Nope, you got your logic reversed.

The check is:
  if (data + 98 != data_end) return;
so now (after this check) you *know* that 'data + 98 == data_end' and
thus you know there are *exactly* 98 valid bytes.

> Thanks,
> Eduard

Re: Funky verifier packet range error (> check works, != does not).

[Eduard Zingerman]

On Tue, 2024-01-02 at 10:30 -0800, Maciej Żenczykowski wrote:
[...]
> 
> The check is:
>   if (data + 98 != data_end) return;
> so now (after this check) you *know* that 'data + 98 == data_end' and
> thus you know there are *exactly* 98 valid bytes.

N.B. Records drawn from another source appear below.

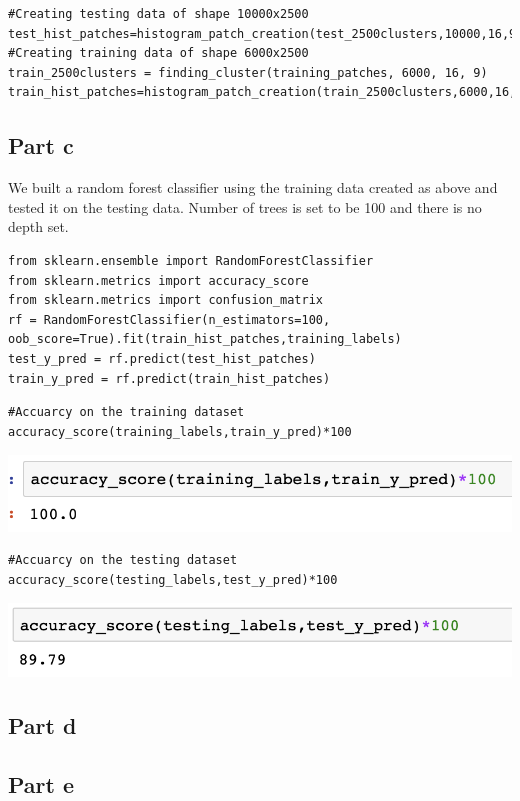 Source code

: \documentclass{article}      %
\begin{document}
\begin{enumerate}[label=(\alph*)]
\begin{lstlisting}
#Creating testing data of shape 10000x2500
test_hist_patches=histogram_patch_creation(test_2500clusters,10000,16,9)
#Creating training data of shape 6000x2500
train_2500clusters = finding_cluster(training_patches, 6000, 16, 9)
train_hist_patches=histogram_patch_creation(train_2500clusters,6000,16,9)
\end{lstlisting}
\end{enumerate}

\subsection{Part c}

We built a random forest classifier using the training data created as above and tested it on the testing data. Number of trees is set to be 100 and there is no depth set.

\begin{lstlisting}
from sklearn.ensemble import RandomForestClassifier
from sklearn.metrics import accuracy_score
from sklearn.metrics import confusion_matrix
rf = RandomForestClassifier(n_estimators=100, oob_score=True).fit(train_hist_patches,training_labels)
test_y_pred = rf.predict(test_hist_patches)
train_y_pred = rf.predict(train_hist_patches)
\end{lstlisting}

\begin{lstlisting}
#Accuarcy on the training dataset
accuracy_score(training_labels,train_y_pred)*100
\end{lstlisting}

\includegraphics[width=\textwidth]{trainaccuracy}

\begin{lstlisting}
#Accuarcy on the testing dataset
accuracy_score(testing_labels,test_y_pred)*100
\end{lstlisting}

\includegraphics[width=\textwidth]{testaccuracy}


\subsection{Part d}

\subsection{Part e}







%
\end{document}
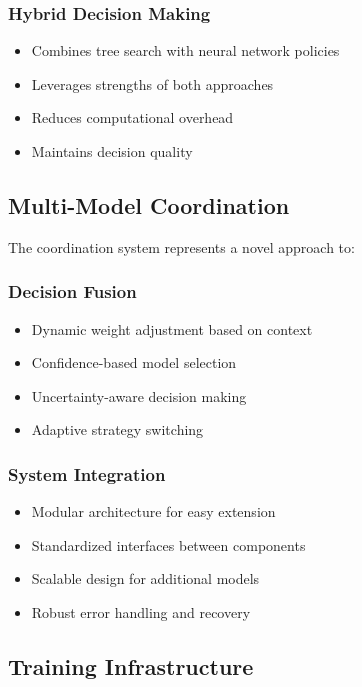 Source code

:\documentclass[conference]{IEEEtran}
\begin{document}
\subsubsection{Hybrid Decision Making}
\begin{itemize}
    \item Combines tree search with neural network policies
    \item Leverages strengths of both approaches
    \item Reduces computational overhead
    \item Maintains decision quality
\end{itemize}

\subsection{Multi-Model Coordination}

The coordination system represents a novel approach to:

\subsubsection{Decision Fusion}
\begin{itemize}
    \item Dynamic weight adjustment based on context
    \item Confidence-based model selection
    \item Uncertainty-aware decision making
    \item Adaptive strategy switching
\end{itemize}

\subsubsection{System Integration}
\begin{itemize}
    \item Modular architecture for easy extension
    \item Standardized interfaces between components
    \item Scalable design for additional models
    \item Robust error handling and recovery
\end{itemize}

\subsection{Training Infrastructure}
\end{document}
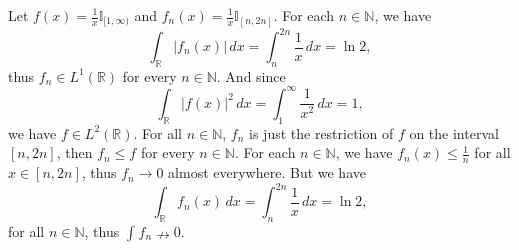 \documentclass[12pt,a4paper]{ctexart}
\begin{document}
Let $f(x) = \frac{1}{x} \mathbb{I}_{[1, \infty)}$ and $f_{n}(x) = \frac{1}{x} \mathbb{I}_{[n, 2 n]}$. For each $n \in \mathbb N$, we have
\begin{equation*}
\int_{\mathbb{R}}^{} |f_{n}(x)| \, d x = \int_{n}^{2 n} \frac{1}{x} \, d x = \ln{2},
\end{equation*}
thus $f_{n} \in L^{1}(\mathbb{R})$ for every $n \in \mathbb{N}$. And since
\begin{equation*}
\int_{\mathbb{R}}^{} |f(x)|^{2} \, d x = \int_{1}^{ \infty} \frac{1}{x^{2}} \, d x = 1,
\end{equation*}
we have $f \in L^{2}(\mathbb{R})$. For all $n \in \mathbb N$, $f_{n}$ is just the restriction of $f$ on the interval $[n, 2n]$, then $f_{n} \leq f$ for every $n \in \mathbb{N}$. For each $n \in \mathbb N$, we have $f_{n}(x) \leq \frac{1}{n}$ for all $x \in [n, 2n]$, thus $f_{n} \to 0$ almost everywhere. But we have
\begin{equation*}
\int_{\mathbb{R}}^{} f_{n}(x) \, d x = \int_{n}^{2 n} \frac{1}{x} \, d x = \ln{2},
\end{equation*}
for all $n \in \mathbb N$, thus $\int_{}^{} f_{n} \nrightarrow 0$.
\end{document}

Apologies, you are correct.
So you want to have something along the following lines:

diff --git a/kernel/bpf/verifier.c b/kernel/bpf/verifier.c
index a376eb609c41..6ddb34d5b9aa 100644
--- a/kernel/bpf/verifier.c
+++ b/kernel/bpf/verifier.c
@@ -14712,6 +14712,28 @@ static bool try_match_pkt_pointers(const struct bpf_insn *insn,
                        return false;
                }
                break;
+       case BPF_JEQ:
+       case BPF_JNE:
+               if ((dst_reg->type == PTR_TO_PACKET &&
+                    src_reg->type == PTR_TO_PACKET_END) ||
+                   (dst_reg->type == PTR_TO_PACKET_META &&
+                    reg_is_init_pkt_pointer(src_reg, PTR_TO_PACKET)) ||
+                   (dst_reg->type == PTR_TO_PACKET_END &&
+                    src_reg->type == PTR_TO_PACKET) ||
+                   (reg_is_init_pkt_pointer(dst_reg, PTR_TO_PACKET) &&
+                    src_reg->type == PTR_TO_PACKET_META)) {
+                       /* pkt_data' != pkt_end, pkt_meta' != pkt_data,
+                        * pkt_end != pkt_data', pkt_data != pkt_meta'
+                        */
+                       struct bpf_verifier_state *eq_branch;
+
+                       eq_branch = BPF_OP(insn->code) == BPF_JEQ ? other_branch : this_branch;
+                       find_good_pkt_pointers(eq_branch, dst_reg, dst_reg->type, true);
+                       mark_pkt_end(eq_branch, insn->dst_reg, false);
+               } else {
+                       return false;
+               }
+               break;
        case BPF_JGE:
                if ((dst_reg->type == PTR_TO_PACKET &&
                     src_reg->type == PTR_TO_PACKET_END) ||

Right?

This passes the following test case:

SEC("tc")
__success
__naked void data_plus_const_eq_pkt_end(void)
{
        asm volatile ("                                 \n\
        r9 = r1;                                        \n\
        r1 = *(u32*)(r9 + %[__sk_buff_data]);           \n\
        r2 = *(u32*)(r9 + %[__sk_buff_data_end]);       \n\
        r3 = r1;                                        \n\
        r3 += 8;                                        \n\
        if r3 != r2 goto 1f;                            \n\
        r1 = *(u64 *)(r1 + 0);                          \n\
1:                                                      \n\
        r0 = 0;                                         \n\
        exit;                                           \n\
"       :
        : __imm_const(__sk_buff_data, offsetof(struct __sk_buff, data)),
          __imm_const(__sk_buff_data_end, offsetof(struct __sk_buff, data_end))
        : __clobber_all);
}

And it's variations for EQ/NEQ, positive/negative.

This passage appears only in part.